Household borrowing in November increased for the first time since the start of the pandemic, according to official data, pointing to a possible strengthening of the economy prior to the spread of the Omicron coronavirus variant.

Consumer credit data from the Bank of England showed a rise of £1.2bn in net borrowing in the penultimate month of 2021, pushing total credit up 0.4 per cent on the same month the previous year, marking the first increase in the annual rate since March 2020, when coronavirus hit the UK.

This was above the £800m in net borrowing forecast by economists polled by Reuters with credit card spending, which made up the bulk of figure, the strongest since July 2020.

The resumption in household borrowing was hailed as a signal of growing economic momentum in November, after a lacklustre performance the previous month. “The healthy rise in consumer credit in November adds to evidence that economic activity strengthened in the middle of Q4,” said Bethany Beckett, UK economist at Capital Economics.

The BoE data showed that the level of households savings fell in November with £4.5bn deposited with banks and building societies.

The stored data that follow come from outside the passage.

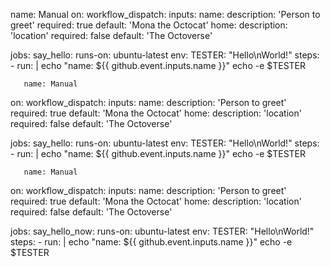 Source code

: name: Manual
on:
   workflow_dispatch:
    inputs:
      name:
        description: 'Person to greet'
        required: true
        default: 'Mona the Octocat'
      home:
        description: 'location'
        required: false
        default: 'The Octoverse'

jobs:
  say_hello:
    runs-on: ubuntu-latest
    env:
      TESTER: "Hello\nWorld!"
    steps:
    - run: |
       echo "name: ${{ github.event.inputs.name }}" 
       echo -e $TESTER
       
       
       name: Manual
on:
   workflow_dispatch:
    inputs:
      name:
        description: 'Person to greet'
        required: true
        default: 'Mona the Octocat'
      home:
        description: 'location'
        required: false
        default: 'The Octoverse'

jobs:
  say_hello:
    runs-on: ubuntu-latest
    env:
      TESTER: "Hello\nWorld!"
    steps:
    - run: |
       echo "name: ${{ github.event.inputs.name }}" 
       echo -e $TESTER
       
       
       
       name: Manual
on:
   workflow_dispatch:
    inputs:
      name:
        description: 'Person to greet'
        required: true
        default: 'Mona the Octocat'
      home:
        description: 'location'
        required: false
        default: 'The Octoverse'

jobs:
  say_hello_now:
    runs-on: ubuntu-latest
    env:
      TESTER: "Hello\nWorld!"
    steps:
    - run: |
       echo "name: ${{ github.event.inputs.name }}" 
       echo -e $TESTER
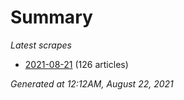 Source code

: # Summary
*Latest scrapes*
* [2021-08-21](https://github.com/nuuuwan/news_lk/blob/data/news_lk.2021-08-21.json) (126 articles)

*Generated at 12:12AM, August 22, 2021* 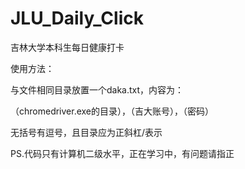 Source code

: # JLU_Daily_Click
吉林大学本科生每日健康打卡

使用方法：

与文件相同目录放置一个daka.txt，内容为：

（chromedriver.exe的目录），（吉大账号），（密码）

无括号有逗号，且目录应为正斜杠/表示

PS.代码只有计算机二级水平，正在学习中，有问题请指正
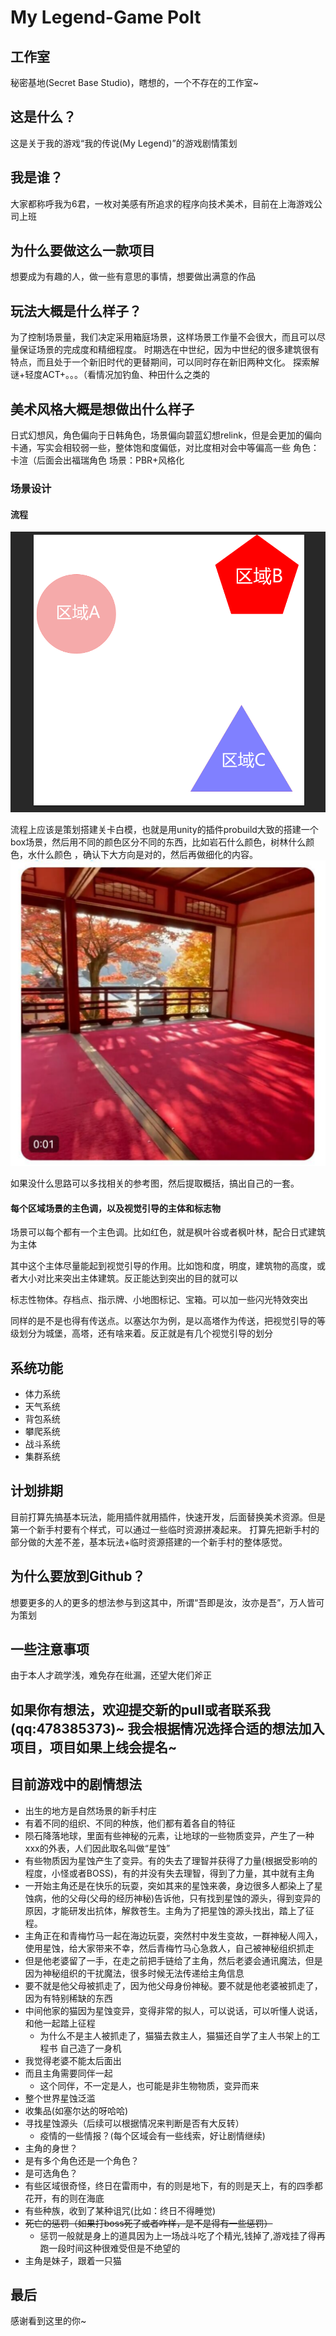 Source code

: # My Legend-Game Polt
## 工作室
秘密基地(Secret Base Studio)，瞎想的，一个不存在的工作室~
## 这是什么？
这是关于我的游戏“我的传说(My Legend)”的游戏剧情策划
## 我是谁？
大家都称呼我为6君，一枚对美感有所追求的程序向技术美术，目前在上海游戏公司上班
## 为什么要做这么一款项目
想要成为有趣的人，做一些有意思的事情，想要做出满意的作品
## 玩法大概是什么样子？
为了控制场景量，我们决定采用箱庭场景，这样场景工作量不会很大，而且可以尽量保证场景的完成度和精细程度。
时期选在中世纪，因为中世纪的很多建筑很有特点，而且处于一个新旧时代的更替期间，可以同时存在新旧两种文化。
探索解谜+轻度ACT+。。。（看情况加钓鱼、种田什么之类的
## 美术风格大概是想做出什么样子
日式幻想风，角色偏向于日韩角色，场景偏向碧蓝幻想relink，但是会更加的偏向卡通，写实会相较弱一些，整体饱和度偏低，对比度相对会中等偏高一些
角色：卡渲（后面会出福瑞角色
场景：PBR+风格化

### 场景设计
#### 流程
![Alt text](image.png)

流程上应该是策划搭建关卡白模，也就是用unity的插件probuild大致的搭建一个box场景，然后用不同的颜色区分不同的东西，比如岩石什么颜色，树林什么颜色，水什么颜色
，确认下大方向是对的，然后再做细化的内容。
![Alt text](image-1.png)

如果没什么思路可以多找相关的参考图，然后提取概括，搞出自己的一套。
#### 每个区域场景的主色调，以及视觉引导的主体和标志物
场景可以每个都有一个主色调。比如红色，就是枫叶谷或者枫叶林，配合日式建筑为主体

其中这个主体尽量能起到视觉引导的作用。比如饱和度，明度，建筑物的高度，或者大小对比来突出主体建筑。反正能达到突出的目的就可以

标志性物体。存档点、指示牌、小地图标记、宝箱。可以加一些闪光特效突出

同样的是不是也得有传送点。以塞达尔为例，是以高塔作为传送，把视觉引导的等级划分为城堡，高塔，还有啥来着。反正就是有几个视觉引导的划分

## 系统功能
- 体力系统
- 天气系统
- 背包系统
- 攀爬系统
- 战斗系统
- 集群系统
## 计划排期
目前打算先搞基本玩法，能用插件就用插件，快速开发，后面替换美术资源。但是第一个新手村要有个样式，可以通过一些临时资源拼凑起来。
打算先把新手村的部分做的大差不差，基本玩法+临时资源搭建的一个新手村的整体感觉。
## 为什么要放到Github？
想要更多的人的更多的想法参与到这其中，所谓“吾即是汝，汝亦是吾”，万人皆可为策划
## 一些注意事项
由于本人才疏学浅，难免存在纰漏，还望大佬们斧正
## 如果你有想法，欢迎提交新的pull或者联系我(qq:478385373)~ 我会根据情况选择合适的想法加入项目，项目如果上线会提名~
## 目前游戏中的剧情想法
- 出生的地方是自然场景的新手村庄
- 有着不同的组织、不同的种族，他们都有着各自的特征
- 陨石降落地球，里面有些神秘的元素，让地球的一些物质变异，产生了一种xxx的外表，人们因此取名叫做“星蚀”
- 有些物质因为星蚀产生了变异。有的失去了理智并获得了力量(根据受影响的程度，小怪或者BOSS)，有的并没有失去理智，得到了力量，其中就有主角
- 一开始主角还是在快乐的玩耍，突如其来的星蚀来袭，身边很多人都染上了星蚀病，他的父母(父母的经历神秘)告诉他，只有找到星蚀的源头，得到变异的原因，才能研发出抗体，解救苍生。主角为了把星蚀的源头找出，踏上了征程。
- 主角正在和青梅竹马一起在海边玩耍，突然村中发生变故，一群神秘人闯入，使用星蚀，给大家带来不幸，然后青梅竹马心急救人，自己被神秘组织抓走
- 但是他老婆留了一手，在走之前把手链给了主角，然后老婆会通讯魔法，但是因为神秘组织的干扰魔法，很多时候无法传递给主角信息
- 要不就是他父母被抓走了，因为他父母身份神秘。要不就是他老婆被抓走了，因为有特别稀缺的东西
- 中间他家的猫因为星蚀变异，变得非常的拟人，可以说话，可以听懂人说话，和他一起踏上征程
    - 为什么不是主人被抓走了，猫猫去救主人，猫猫还自学了主人书架上的工程书 自己造了一身机
- 我觉得老婆不能太后面出
- 而且主角需要同伴一起
    - 这个同伴，不一定是人，也可能是非生物物质，变异而来
- 整个世界星蚀泛滥
- 收集品(如塞尔达的呀哈哈)
- 寻找星蚀源头（后续可以根据情况来判断是否有大反转）
    - 疫情的一些情报？(每个区域会有一些线索，好让剧情继续)
- 主角的身世？
- 是有多个角色还是一个角色？
- 是可选角色？
- 有些区域很奇怪，终日在雷雨中，有的则是地下，有的则是天上，有的四季都花开，有的则在海底
- 有些种族，收到了某种诅咒(比如：终日不得睡觉)
- ~~死亡的惩罚（如果打boss死了或者咋样，是不是得有一些惩罚）~~
    - 惩罚一般就是身上的道具因为上一场战斗吃了个精光,钱掉了,游戏挂了得再跑一段时间这种很难受但是不绝望的
- 主角是妹子，跟着一只猫

## 最后
感谢看到这里的你~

This is less than half the monthly average of £11.2bn in the 12 months to October 2021. It is also below pre-pandemic levels: in the 12 months to February 2020 the average saving level was £5.5bn.

But some economists cautioned that rising inflation was likely to be driving the rebound in consumer credit. In November, UK consumer prices rose to a decade high of 5.1 per cent.

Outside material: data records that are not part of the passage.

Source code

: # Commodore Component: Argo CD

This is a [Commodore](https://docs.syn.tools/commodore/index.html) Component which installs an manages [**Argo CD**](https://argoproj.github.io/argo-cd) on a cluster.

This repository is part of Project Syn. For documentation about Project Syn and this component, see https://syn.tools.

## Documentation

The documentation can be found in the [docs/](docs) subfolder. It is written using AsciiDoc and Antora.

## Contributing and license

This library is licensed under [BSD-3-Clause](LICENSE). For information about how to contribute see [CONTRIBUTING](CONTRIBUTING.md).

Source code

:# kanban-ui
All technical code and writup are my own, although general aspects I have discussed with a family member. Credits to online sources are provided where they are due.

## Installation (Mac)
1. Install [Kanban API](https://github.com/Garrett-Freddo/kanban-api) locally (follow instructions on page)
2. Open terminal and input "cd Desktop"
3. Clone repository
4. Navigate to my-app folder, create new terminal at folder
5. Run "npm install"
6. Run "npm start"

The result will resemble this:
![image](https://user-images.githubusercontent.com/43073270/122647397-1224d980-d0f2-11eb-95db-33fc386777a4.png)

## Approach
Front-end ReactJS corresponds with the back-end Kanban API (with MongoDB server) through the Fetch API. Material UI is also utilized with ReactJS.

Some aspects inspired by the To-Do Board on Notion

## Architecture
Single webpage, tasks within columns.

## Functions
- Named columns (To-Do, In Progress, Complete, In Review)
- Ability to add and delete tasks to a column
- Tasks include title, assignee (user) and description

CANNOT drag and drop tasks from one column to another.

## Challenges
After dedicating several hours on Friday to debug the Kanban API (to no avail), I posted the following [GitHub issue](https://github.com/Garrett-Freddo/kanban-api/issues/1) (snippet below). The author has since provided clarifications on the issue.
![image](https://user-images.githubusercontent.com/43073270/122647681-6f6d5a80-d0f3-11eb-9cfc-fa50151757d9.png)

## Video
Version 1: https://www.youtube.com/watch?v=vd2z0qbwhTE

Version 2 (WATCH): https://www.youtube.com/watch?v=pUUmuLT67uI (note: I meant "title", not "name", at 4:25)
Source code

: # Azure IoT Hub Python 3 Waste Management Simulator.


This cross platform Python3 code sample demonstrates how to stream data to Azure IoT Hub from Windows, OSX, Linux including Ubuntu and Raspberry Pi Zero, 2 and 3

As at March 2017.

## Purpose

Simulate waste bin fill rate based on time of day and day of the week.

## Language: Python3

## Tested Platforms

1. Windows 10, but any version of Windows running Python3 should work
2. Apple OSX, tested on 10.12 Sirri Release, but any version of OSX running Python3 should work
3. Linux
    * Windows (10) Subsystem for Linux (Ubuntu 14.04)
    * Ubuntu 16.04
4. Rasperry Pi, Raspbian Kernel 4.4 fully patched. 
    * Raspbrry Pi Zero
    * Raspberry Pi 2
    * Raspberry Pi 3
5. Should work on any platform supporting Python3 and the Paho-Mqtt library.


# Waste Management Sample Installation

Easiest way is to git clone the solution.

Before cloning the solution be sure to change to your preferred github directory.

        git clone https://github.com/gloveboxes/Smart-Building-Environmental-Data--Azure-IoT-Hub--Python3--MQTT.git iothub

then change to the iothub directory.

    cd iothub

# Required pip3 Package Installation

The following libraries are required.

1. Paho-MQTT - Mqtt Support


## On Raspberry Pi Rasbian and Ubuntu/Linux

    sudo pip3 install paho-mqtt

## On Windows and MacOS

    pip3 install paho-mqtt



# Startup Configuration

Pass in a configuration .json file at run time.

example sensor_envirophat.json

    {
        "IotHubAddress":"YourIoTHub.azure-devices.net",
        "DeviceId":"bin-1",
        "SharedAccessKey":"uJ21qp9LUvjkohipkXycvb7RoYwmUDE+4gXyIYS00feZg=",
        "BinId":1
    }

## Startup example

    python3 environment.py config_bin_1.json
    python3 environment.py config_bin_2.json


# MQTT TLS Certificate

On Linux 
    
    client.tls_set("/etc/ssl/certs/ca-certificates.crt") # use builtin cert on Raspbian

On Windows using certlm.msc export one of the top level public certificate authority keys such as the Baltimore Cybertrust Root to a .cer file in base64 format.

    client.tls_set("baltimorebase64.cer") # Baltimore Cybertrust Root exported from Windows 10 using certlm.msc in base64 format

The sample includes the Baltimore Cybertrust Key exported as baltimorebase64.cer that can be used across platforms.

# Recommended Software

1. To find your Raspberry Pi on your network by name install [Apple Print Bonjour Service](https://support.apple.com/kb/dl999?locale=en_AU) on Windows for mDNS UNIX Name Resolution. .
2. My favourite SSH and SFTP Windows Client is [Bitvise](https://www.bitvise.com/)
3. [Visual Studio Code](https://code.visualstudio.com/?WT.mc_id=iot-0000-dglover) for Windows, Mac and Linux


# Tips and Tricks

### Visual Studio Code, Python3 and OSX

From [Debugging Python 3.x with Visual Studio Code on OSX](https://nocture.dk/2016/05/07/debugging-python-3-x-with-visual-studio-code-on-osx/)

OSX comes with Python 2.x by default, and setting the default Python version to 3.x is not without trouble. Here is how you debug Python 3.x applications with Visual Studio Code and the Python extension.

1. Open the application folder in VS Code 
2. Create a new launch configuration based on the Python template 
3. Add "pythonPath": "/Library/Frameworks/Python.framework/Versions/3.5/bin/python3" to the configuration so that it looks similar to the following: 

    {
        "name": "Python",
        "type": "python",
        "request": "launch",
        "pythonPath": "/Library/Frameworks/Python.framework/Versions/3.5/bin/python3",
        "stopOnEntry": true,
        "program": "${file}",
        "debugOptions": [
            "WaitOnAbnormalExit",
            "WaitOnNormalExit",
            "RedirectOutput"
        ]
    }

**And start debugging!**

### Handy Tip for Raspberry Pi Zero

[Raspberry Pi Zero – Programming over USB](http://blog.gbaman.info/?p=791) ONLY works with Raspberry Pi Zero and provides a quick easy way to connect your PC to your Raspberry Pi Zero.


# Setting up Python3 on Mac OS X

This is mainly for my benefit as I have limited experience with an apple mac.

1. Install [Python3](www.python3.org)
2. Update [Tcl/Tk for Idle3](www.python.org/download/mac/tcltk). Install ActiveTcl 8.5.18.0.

“This downshift [in savings] appears to reflect households’ attempt to sustain real consumption while inflation is soaring, rather than a rapidly strengthening recovery,” said Samuel Tombs, chief UK economist at Pantheon Macroeconomics.

Thomas Pugh, economist at RSM UK, said that combined with stronger retail sales data for November — which rose 1.4 per cent — the latest BoE data suggest that consumer spending was “strong” in November. But he agreed that the inflationary pressures meant the rise in household borrowing “may not translate as neatly into real GDP growth”.

Beckett said she estimated that GDP growth reached 0.5 per cent in November, up from October’s 0.1 per cent rise with her forecast for the final quarter an expansion of 0.6 per cent. This is well below the 1.1 per cent rise in GDP in the third quarter.

Line chart of Monthly changes, £bn showing UK consumer credit increased in November

But she said the economic uptick would have taken a hit in December as the Omicron variant began to spread rapidly. High-frequency data, such as retail footfall, bookings in restaurants and sandwich bar transactions, suggest the economy contracted last month as the surge in infections put consumers off going out, with many being forced to self-isolate.

Beckett said she expected the UK economy to shrink by 0.8 per cent in December and that the outlook would remain “muddied by the prospect of huge numbers of people self-isolating simultaneously”.

Tombs said the impact of the new coronavirus variant meant household savings were likely to “remain elevated at least until March, when Omicron should be on the retreat”.